Hong Kong’s top court denied bail on Tuesday to media tycoon and Beijing critic Jimmy Lai, the most high-profile person to be charged under the city’s national security law.

Lai had been in custody since Dec. 3, except for when he was released on bail for about a week late last year. He was granted a $1.6 million bail by a lower court on Dec. 23 only to have the Court of Final Appeal (CFA) bring him back into custody on Dec. 31 for another hearing.

His return to custody was related to Article 42 of Hong Kong’s security law, which says that “no bail shall be granted to a criminal suspect or defendant unless the judge has sufficient grounds for believing that the criminal suspect or defendant will not continue to commit acts endangering national security.”

On Tuesday, the CFA said the lower court applied an “erroneous line of reasoning” and “misconstrued” Article 42. The decision was unanimous.

Lai was arrested in August when about 200 police officers raided the newsroom of his Apple Daily tabloid newspaper.

A supporter of Lai, holds signs as his prison van leaves the Court of Final Appeal, in Hong Kong, China December 31, 2020. (Tyrone Siu/Reuters)

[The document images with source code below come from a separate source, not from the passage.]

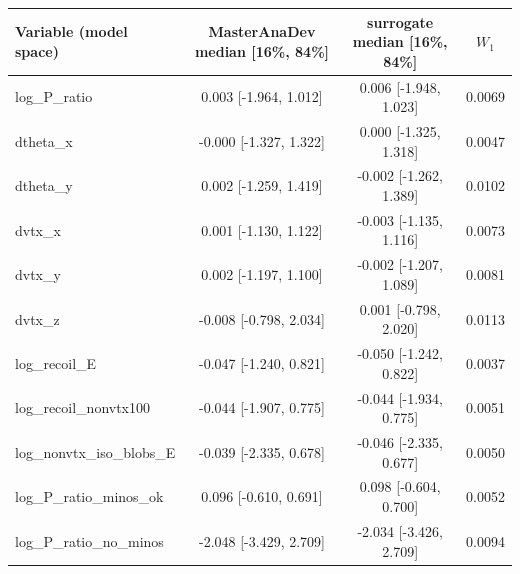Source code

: \begin{tabular}{lccc}
\toprule
Variable (model space) & MasterAnaDev median [16\%, 84\%] & surrogate median [16\%, 84\%] & $W_1$ \\
\midrule
log\_P\_ratio & 0.003 [-1.964, 1.012] & 0.006 [-1.948, 1.023] & 0.0069 \\
dtheta\_x & -0.000 [-1.327, 1.322] & 0.000 [-1.325, 1.318] & 0.0047 \\
dtheta\_y & 0.002 [-1.259, 1.419] & -0.002 [-1.262, 1.389] & 0.0102 \\
dvtx\_x & 0.001 [-1.130, 1.122] & -0.003 [-1.135, 1.116] & 0.0073 \\
dvtx\_y & 0.002 [-1.197, 1.100] & -0.002 [-1.207, 1.089] & 0.0081 \\
dvtx\_z & -0.008 [-0.798, 2.034] & 0.001 [-0.798, 2.020] & 0.0113 \\
log\_recoil\_E & -0.047 [-1.240, 0.821] & -0.050 [-1.242, 0.822] & 0.0037 \\
log\_recoil\_nonvtx100 & -0.044 [-1.907, 0.775] & -0.044 [-1.934, 0.775] & 0.0051 \\
log\_nonvtx\_iso\_blobs\_E & -0.039 [-2.335, 0.678] & -0.046 [-2.335, 0.677] & 0.0050 \\
log\_P\_ratio\_minos\_ok & 0.096 [-0.610, 0.691] & 0.098 [-0.604, 0.700] & 0.0052 \\
log\_P\_ratio\_no\_minos & -2.048 [-3.429, 2.709] & -2.034 [-3.426, 2.709] & 0.0094 \\
\bottomrule
\end{tabular}
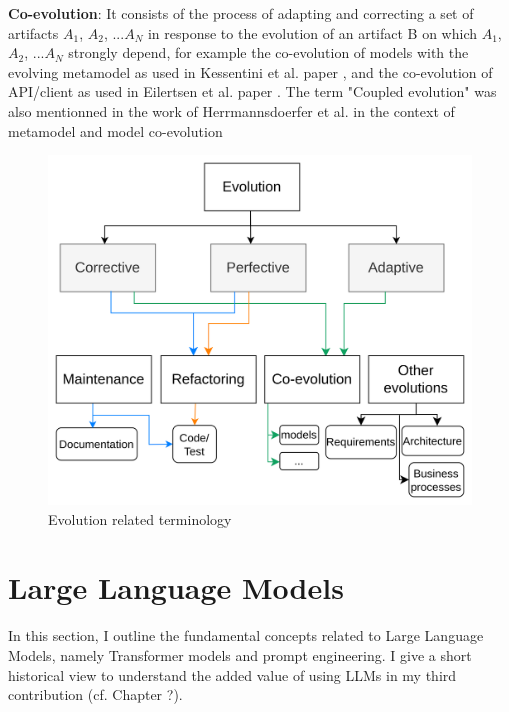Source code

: \textbf{Co-evolution}: It consists of the process of adapting and correcting a set of artifacts $A_1$, $A_2$, ...$A_N$ in response to the evolution of an artifact B on which $A_1$, $A_2$, ...$A_N$  strongly depend, for example the co-evolution of models with the evolving metamodel as used in Kessentini et al. paper \cite{Kessentini2016automated}, and the co-evolution of API/client as used in Eilertsen et al. paper \cite{8443581}. The term "Coupled evolution" was also mentionned in the work of Herrmannsdoerfer et al. in the context of metamodel and model co-evolution \cite{herrmannsdoerfer2009cope}




\begin{figure}[t]
	\begin{center}
		\includegraphics[width=0.6\linewidth]{./pics/soaPics/evolutiontypes.png}
	\end{center}
	\caption{Evolution related terminology}
	\label{fig:evolutiontypes}
\end{figure}

\section{Large Language Models}
In this section, I outline the fundamental concepts related to Large Language Models, namely Transformer models and prompt engineering. I give a short historical view to understand the added value of using LLMs in my third contribution (cf. Chapter ?).

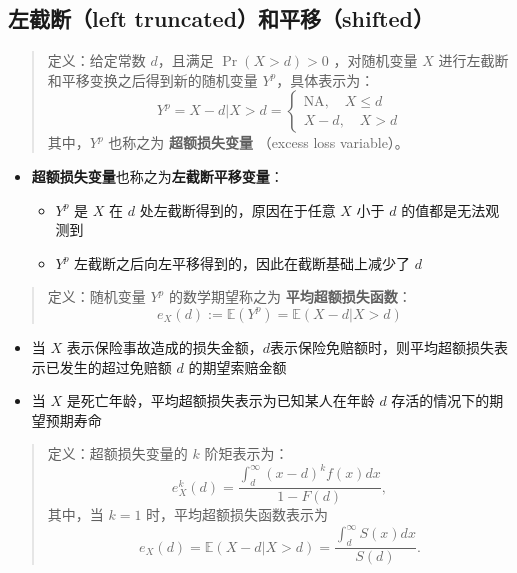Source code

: \documentclass[
]{book}
\begin{document}
\hypertarget{ux5de6ux622aux65adleft-truncatedux548cux5e73ux79fbshifted}{%
\subsection{左截断（left truncated）和平移（shifted）}\label{ux5de6ux622aux65adleft-truncatedux548cux5e73ux79fbshifted}}

\begin{quote}
定义：给定常数 \(d\)，且满足 \(\Pr(X > d) > 0\) ，对随机变量 \(X\) 进行左截断和平移变换之后得到新的随机变量 \(Y^p\)，具体表示为：
\[
Y^p = X - d|X>d = \begin{cases}
\text{NA}, \quad X\le d \\
X - d, \quad X> d
\end{cases}
\]
其中，\(Y^p\) 也称之为 \textbf{超额损失变量} （excess loss variable）。
\end{quote}

\begin{itemize}
\item
  \textbf{超额损失变量}也称之为\textbf{左截断平移变量}：

  \begin{itemize}
  \item
    \(Y^p\) 是 \(X\) 在 \(d\) 处左截断得到的，原因在于任意 \(X\) 小于 \(d\) 的值都是无法观测到
  \item
    \(Y^p\) 左截断之后向左平移得到的，因此在截断基础上减少了 \(d\)
  \end{itemize}
\end{itemize}

\begin{quote}
定义：随机变量 \(Y^p\) 的数学期望称之为 \textbf{平均超额损失函数}：
\[
e_X(d):=\mathbb{E}(Y^p)=\mathbb{E}(X-d|X>d)
\]
\end{quote}

\begin{itemize}
\item
  当 \(X\) 表示保险事故造成的损失金额，\(d\)表示保险免赔额时，则平均超额损失表示已发生的超过免赔额 \(d\) 的期望索赔金额
\item
  当 \(X\) 是死亡年龄，平均超额损失表示为已知某人在年龄 \(d\) 存活的情况下的期望预期寿命
\end{itemize}

\begin{quote}
定义：超额损失变量的 \(k\) 阶矩表示为：
\[
e_{X}^k(d)
=\frac{\int_{d}^{\infty}(x-d)^kf(x)dx}{1-F(d)},
\]
其中，当 \(k=1\) 时，平均超额损失函数表示为
\[
{{e}_{X}}(d)=\mathbb{E}\left( X-d|X>d \right)=\frac{\int_{d}^{\infty }{{S}(x)dx}}{S(d)}.
\]
\end{quote}
\end{document}
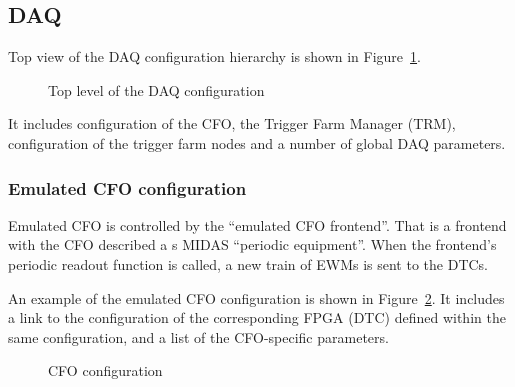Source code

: \subsection{DAQ}
Top view of the DAQ configuration hierarchy is shown in Figure~\ref{figure:daq_config}.

\begin{figure}[H]
  \caption{
    \label{figure:daq_config}
    Top level of the DAQ configuration
  }
\end{figure}

It includes configuration of the CFO, the Trigger Farm Manager (TRM), configuration
of the trigger farm nodes and a number of global DAQ parameters.


\newpage
\subsubsection{Emulated CFO configuration}
Emulated CFO is controlled by the ``emulated CFO frontend''.
That is a frontend with the CFO described a s MIDAS ``periodic equipment''.
When the frontend's periodic readout function is called, a new train of EWMs
is sent to the DTCs.

An example of the emulated CFO configuration is shown in Figure~\ref{figure:cfo_config}.
It includes a link to the configuration of the corresponding FPGA (DTC) 
defined within the same configuration, and a list of the CFO-specific parameters.

\begin{figure}[H]
  \caption{
    \label{figure:cfo_config}
    CFO configuration
  }
\end{figure}

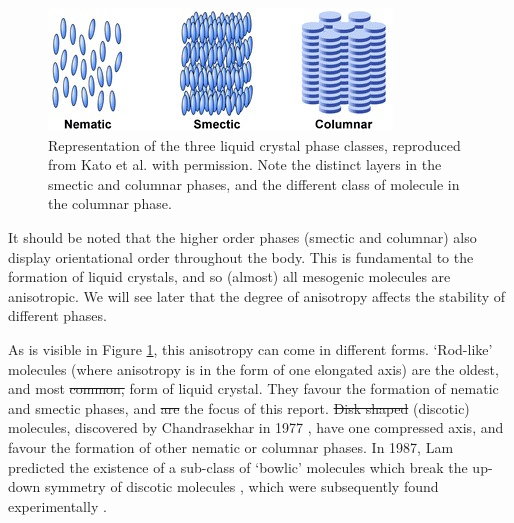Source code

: \documentclass[11pt, a4paper]{article} %
\providecommand{\DIFadd}[1]{{\protect\color{blue}\uwave{#1}}} %
\providecommand{\DIFdel}[1]{{\protect\color{red}\sout{#1}}}                      %
\providecommand{\DIFaddbegin}{} %
\providecommand{\DIFaddend}{} %
\providecommand{\DIFdelbegin}{} %
\providecommand{\DIFdelend}{} %
\begin{document}

\begin{figure} [h!]
	\centering
	\includegraphics[width=0.7\linewidth]{Figures/lc_phases_cropped}
	\caption{Representation of the three liquid crystal phase classes, reproduced from Kato et al. \cite{Kato2007} with permission. Note the distinct layers in the smectic and columnar phases, and the different class of molecule in the columnar phase.}
	\label{fig:lcphasescropped}
\end{figure}


It should be noted that the higher order phases (smectic and columnar) also display orientational order throughout the body. This is fundamental to the formation of liquid crystals, and so (almost) all mesogenic molecules are anisotropic. We will see later that the degree of anisotropy affects the stability of different phases. 

As is visible in Figure \ref{fig:lcphasescropped}, this anisotropy can come in different forms. `Rod-like' molecules (where anisotropy is in the form of one elongated axis) are the oldest, and most \DIFdelbegin \DIFdel{common, }\DIFdelend \DIFaddbegin \DIFadd{\textcolor{forestgreen}{common} }\DIFaddend form of liquid crystal. They favour the formation of nematic and smectic phases, and \DIFdelbegin \DIFdel{are }\DIFdelend \DIFaddbegin \DIFadd{\textcolor{forestgreen}{are} }\DIFaddend the focus of this report. \DIFdelbegin \DIFdel{Disk shaped }\DIFdelend \DIFaddbegin \DIFadd{Disk-shaped }\DIFaddend (discotic) molecules, discovered by Chandrasekhar in 1977 \cite{Chandrasekhar1977}, have one compressed axis, and favour the formation of other nematic or columnar phases. In 1987, Lam predicted the existence of a sub-class of `bowlic' molecules which break the up-down symmetry of discotic molecules \cite{LinLei1988}, which were subsequently found experimentally \cite{Zimmermann1985, Malthete1985}.
\end{document}
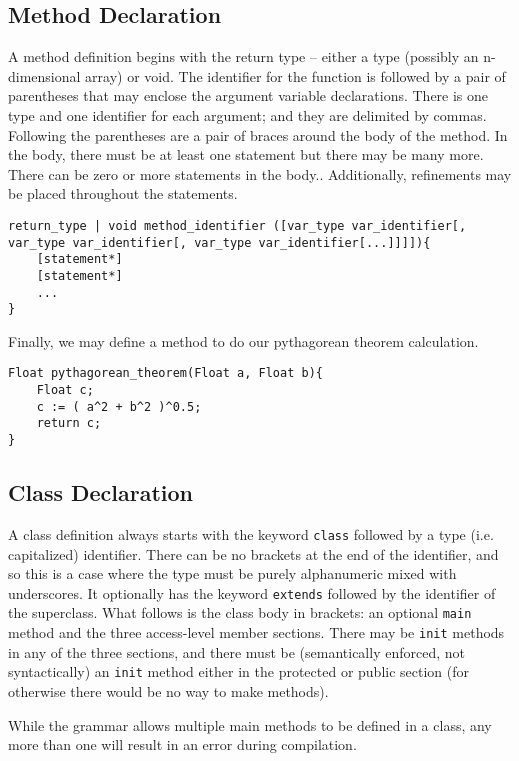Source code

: \subsection{Method Declaration}
A method definition begins with the return type -- either a type (possibly an n-dimensional array) or void. The identifier for the function is followed by a pair of parentheses that may enclose the argument variable declarations. There is one type and one identifier for each argument; and they are delimited by commas. Following the parentheses are a pair of braces around the body of the method. In the body, there must be at least one statement but there may be many more. There can be zero or more statements in the body.. Additionally, refinements may be placed throughout the statements.
 
\begin{lstlisting}
return_type | void method_identifier ([var_type var_identifier[, var_type var_identifier[, var_type var_identifier[...]]]]){
    [statement*]
    [statement*]
    ...
}
\end{lstlisting}

Finally, we may define a method to do our pythagorean theorem calculation.

\begin{lstlisting}[label=Method Invocation,caption=Method Definition for the Pythagorean Theorem]
Float pythagorean_theorem(Float a, Float b){
    Float c;
    c := ( a^2 + b^2 )^0.5;
    return c;
}
\end{lstlisting}

\subsection{Class Declaration}
A class definition always starts with the keyword \verb!class! followed by a type (i.e. capitalized) identifier. There can be no brackets at the end of the identifier, and so this is a case where the type must be purely alphanumeric mixed with underscores. It optionally has the keyword \verb!extends! followed by the identifier of the superclass. What follows is the class body in brackets: an optional \verb!main! method and the three access-level member sections. There may be \verb!init! methods in any of the three sections, and there must be (semantically enforced, not syntactically) an \verb!init! method either in the protected or public section (for otherwise there would be no way to make methods).

While the grammar allows multiple main methods to be defined in a class, any more than one will result in an error during compilation.

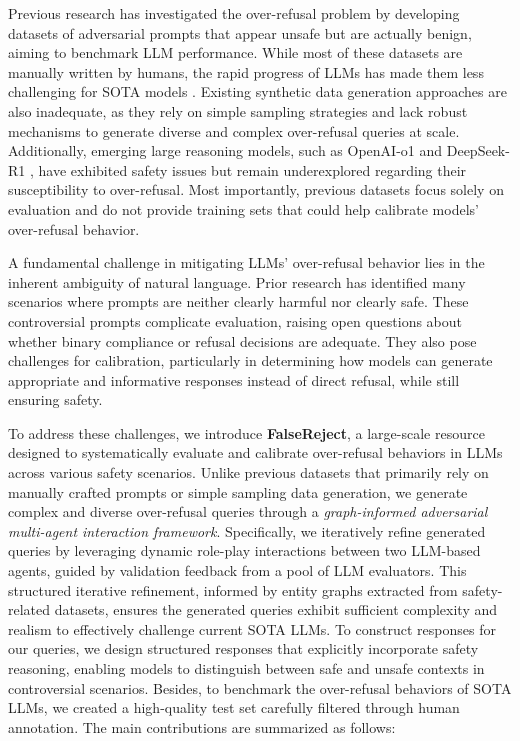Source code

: \documentclass{article} %
\begin{document}
Previous research \citep{rottger-etal-2024-xstest} has investigated the over-refusal problem by developing datasets of adversarial prompts that appear unsafe but are actually benign, aiming to benchmark LLM performance. While most of these datasets are manually written by humans, the rapid progress of LLMs has made them less challenging for SOTA models \citep{cui2024or}. Existing synthetic data generation approaches are also inadequate, as they rely on simple sampling strategies and lack robust mechanisms to generate diverse and complex over-refusal queries at scale. Additionally, emerging large reasoning models, such as OpenAI-o1 \citep{jaech2024openai} and DeepSeek-R1 \citep{guo2025deepseek}, have exhibited safety issues \citep{zhou2025hidden} but remain underexplored regarding their susceptibility to over-refusal. Most importantly, previous datasets focus solely on evaluation and do not provide training sets that could help calibrate models' over-refusal behavior.

A fundamental challenge in mitigating LLMs' over-refusal behavior lies in the inherent ambiguity of natural language. Prior research \citep{an2024automatic} has identified many scenarios where prompts are neither clearly harmful nor clearly safe. These controversial prompts complicate evaluation, raising open questions about whether binary compliance or refusal decisions are adequate. They also pose challenges for calibration, particularly in determining how models can generate appropriate and informative responses instead of direct refusal, while still ensuring safety.

To address these challenges, we introduce \textbf{FalseReject}, a large-scale resource designed to systematically evaluate and calibrate over-refusal behaviors in LLMs across various safety scenarios. Unlike previous datasets that primarily rely on manually crafted prompts or simple sampling data generation, we generate complex and diverse over-refusal queries through a \textit{graph-informed adversarial multi-agent interaction framework}. Specifically, we iteratively refine generated queries by leveraging dynamic role-play interactions between two LLM-based agents, guided by validation feedback from a pool of LLM evaluators. This structured iterative refinement, informed by entity graphs extracted from safety-related datasets, ensures the generated queries exhibit sufficient complexity and realism to effectively challenge current SOTA LLMs. To construct responses for our queries, we design structured responses that explicitly incorporate safety reasoning, enabling models to distinguish between safe and unsafe contexts in controversial scenarios. Besides, to benchmark the over-refusal behaviors of SOTA LLMs, we created a high-quality test set carefully filtered through human annotation. The main contributions are summarized as follows:
\end{document}
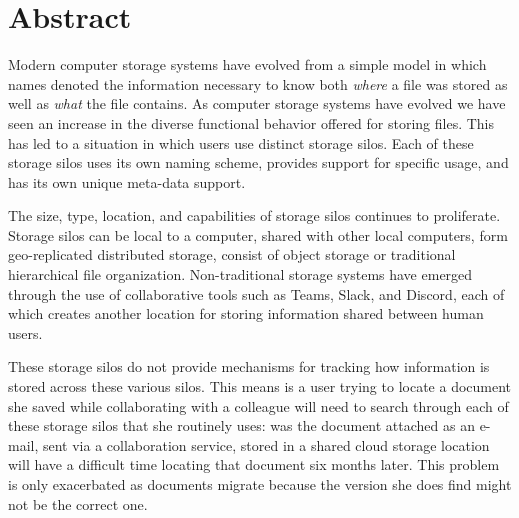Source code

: 
\chapter{Abstract}


Modern computer storage systems have evolved from a simple model in which names denoted
the information necessary to know both \textit{where} a file was stored as well
as \textit{what} the file contains.
As computer storage systems have evolved we
have seen an increase in the diverse functional behavior offered for storing
files.  This has led to a situation in which users use distinct storage silos.
Each of these storage silos uses its own naming scheme, provides support for
specific usage, and has its own unique meta-data support.

The size, type, location, and capabilities of storage silos continues to
proliferate.  Storage silos can be local to a computer, shared with other local computers,
form geo-replicated distributed storage, consist of object storage or
traditional hierarchical file organization.  Non-traditional storage systems
have emerged through the use of collaborative tools such as Teams, Slack, and
Discord, each of which creates another location for storing in\-for\-ma\-tion shared
between human users.

These storage silos do not provide mechanisms for tracking how information is
stored across these various silos.  This means is a user trying to locate a
document she saved while collaborating with a colleague will need to search
through each of these storage silos that she routinely uses: was the document
attached as an e-mail, sent via a collaboration service, stored in a shared
cloud storage location will have a difficult time locating that document six
months later. This problem is only exacerbated as documents migrate because the
version she does find might not be the correct one.

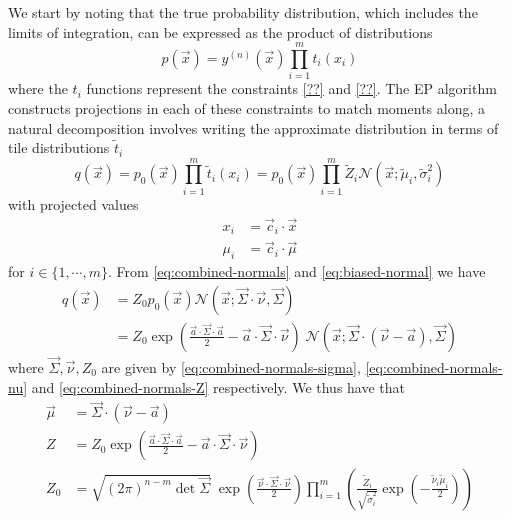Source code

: \documentclass[11pt,twoside]{report}
\begin{document}
We start by noting that the true probability distribution, which includes the limits of integration, can be expressed as the product of distributions
\begin{equation}
  p(\vec{x})
  = y^{(n)}(\vec{x}) \prod_{i=1}^{m} t_i (x_i)
\end{equation}
where the $t_i$ functions represent the constraints \eqref{??} and \eqref{??}.
The EP algorithm constructs projections in each of these constraints to match moments along, a natural decomposition involves writing the approximate distribution in terms of tile distributions $\tilde{t}_i$
\begin{equation}
  q(\vec{x})
  = p_0(\vec{x}) \prod_{i=1}^{m} \tilde{t}_i (x_i)
  = p_0(\vec{x}) \prod_{i=1}^{m} \tilde{Z}_i \mathcal{N}(\vec{x}; \tilde{\mu}_i, \tilde{\sigma}_i^2)
\end{equation}
with projected values
\begin{subequations}
  \begin{align}
    x_i &= \vec{c}_i \cdot \vec{x} \\
    \mu_i &= \vec{c}_i \cdot \vec{\mu}
  \end{align}
\end{subequations}
for $i \in \{1,\cdots,m\}$.
From \eqref{eq:combined-normals} and \eqref{eq:biased-normal} we have
\begin{equation}
  \begin{split}
    q(\vec{x}) &=
    Z_0
    p_0(\vec{x})
    \mathcal{N}(\vec{x}; \vec{\Sigma} \cdot \vec{\nu}, \vec{\Sigma}) \\
    &=
    Z_0
    \exp{\left( \frac{\vec{a} \cdot \vec{\Sigma} \cdot \vec{a}}{2} - \vec{a} \cdot \vec{\Sigma} \cdot{\vec{\nu}} \right)} \;
    \mathcal{N}(\vec{x}; \vec{\Sigma} \cdot (\vec{\nu} - \vec{a}), \vec{\Sigma})
  \end{split}
\end{equation}
where $\vec{\Sigma}, \vec{\nu}, Z_0$ are given by \eqref{eq:combined-normals-sigma}, \eqref{eq:combined-normals-nu} and \eqref{eq:combined-normals-Z} respectively.
We thus have that
\begin{subequations}
  \begin{align}
    \vec{\mu} &= \vec{\Sigma} \cdot (\vec{\nu} - \vec{a})
    \\
    Z &= Z_0
    \exp{\left( \frac{\vec{a} \cdot \vec{\Sigma} \cdot \vec{a}}{2} - \vec{a} \cdot \vec{\Sigma} \cdot \vec{\nu} \right)}
    \\
    Z_0 &=
    \sqrt{ (2\pi)^{n-m} \det{\vec{\Sigma}} }
    \;
    \exp{\left( \frac{\vec{\nu} \cdot \vec{\Sigma} \cdot \vec{\nu}}{2} \right)}
    \prod_{i=1}^m
    \left(
    \frac{\tilde{Z}_i}{\sqrt{ \tilde{\sigma}_i^2 }}
    \exp{\left(-\frac{\tilde{\nu}_i \tilde{\mu}_i}{2}\right)}
    \right)
  \end{align}
\end{subequations}
\end{document}
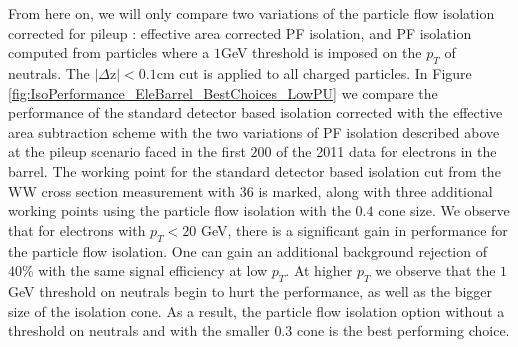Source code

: From here on, we will only compare two variations of the particle flow isolation corrected
for pileup : effective area corrected PF isolation, and PF isolation computed from particles
where a $1$GeV threshold is imposed on the $p_{T}$ of neutrals. The $|\Delta$z$| < 0.1$cm 
cut is applied to all charged particles. In Figure \ref{fig:IsoPerformance_EleBarrel_BestChoices_LowPU}
 we compare the performance of the standard detector based isolation corrected with the effective 
area subtraction scheme with the two variations of PF isolation described above at the pileup 
scenario faced in the first $200$ \ipb of the 2011 data for electrons in the barrel. The working 
point for the standard detector based isolation cut from the WW  cross section measurement with 
$36$ \ipb is marked, along with three additional working points using the particle flow isolation 
with the $0.4$ cone size. We observe that for electrons with $p_{T} < 20$ GeV, there is a 
significant gain in performance for the particle flow isolation. One can gain an additional 
background rejection of $40\%$ with the same signal efficiency at low $p_{T}$. At higher $p_{T}$ 
we observe that the $1$GeV threshold on neutrals begin to hurt the performance, as well as the 
bigger size of the isolation cone. As a result, the particle flow isolation option without
a threshold on neutrals and with the smaller $0.3$ cone is the best performing choice.


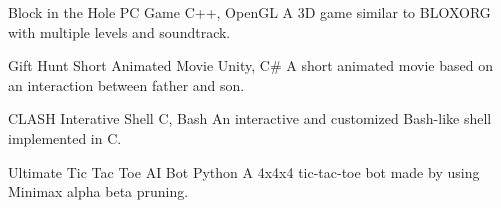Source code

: 


\begin{cvprojects}

    \cvproject
    {Block in the Hole} %
    {PC Game} %
    {C++, OpenGL} %
    {
        A 3D game similar to BLOXORG with multiple levels and soundtrack.
    } %

    \cvproject
    {Gift Hunt} %
    {Short Animated Movie} %
    {Unity, C\#} %
    {
        A short animated movie based on an interaction between father and son.
    } %

    \cvproject
    {CLASH} %
    {Interative Shell} %
    {C, Bash} %
    {
        An interactive and customized Bash-like shell implemented in C.
    } %

    \cvproject
    {Ultimate Tic Tac Toe} %
    {AI Bot} %
    {Python} %
    {
        A 4x4x4 tic-tac-toe bot made by using Minimax alpha beta pruning.
    } %

\end{cvprojects}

Onus on defendants to prove they are not a threat

Beijing imposed the sweeping national security law on the former British colony in June 2020 after months of pro-democracy protests. The law punishes anything China considers subversion, secession, terrorism or collusion with foreign forces with up to life in prison.

Critics say it is aimed at crushing dissent and it erodes freedoms in the semi-autonomous, Chinese-ruled city. Its supporters say it restores stability after months of unrest.

Prosecutors have accused Lai of breaching the law over statements he made on July 30 and Aug. 18, in which they allege he requested foreign interference in Hong Kong’s affairs.

Under the new law, the onus is on the defendant to prove they would not be a national security threat if released on bail. Under Hong Kong’s common law-based legal system, the onus has traditionally been on the prosecution to prove its case.

The tycoon has been a frequent visitor to Washington, meeting with officials, including former Secretary of State Mike Pompeo, to rally support for Hong Kong democracy, prompting Beijing to label him a “traitor.”

Lai stepped down last year as chairman of Next Digital, which publishes Apple Daily, a popular tabloid newspaper known for its feisty and critical coverage of China and Hong Kong.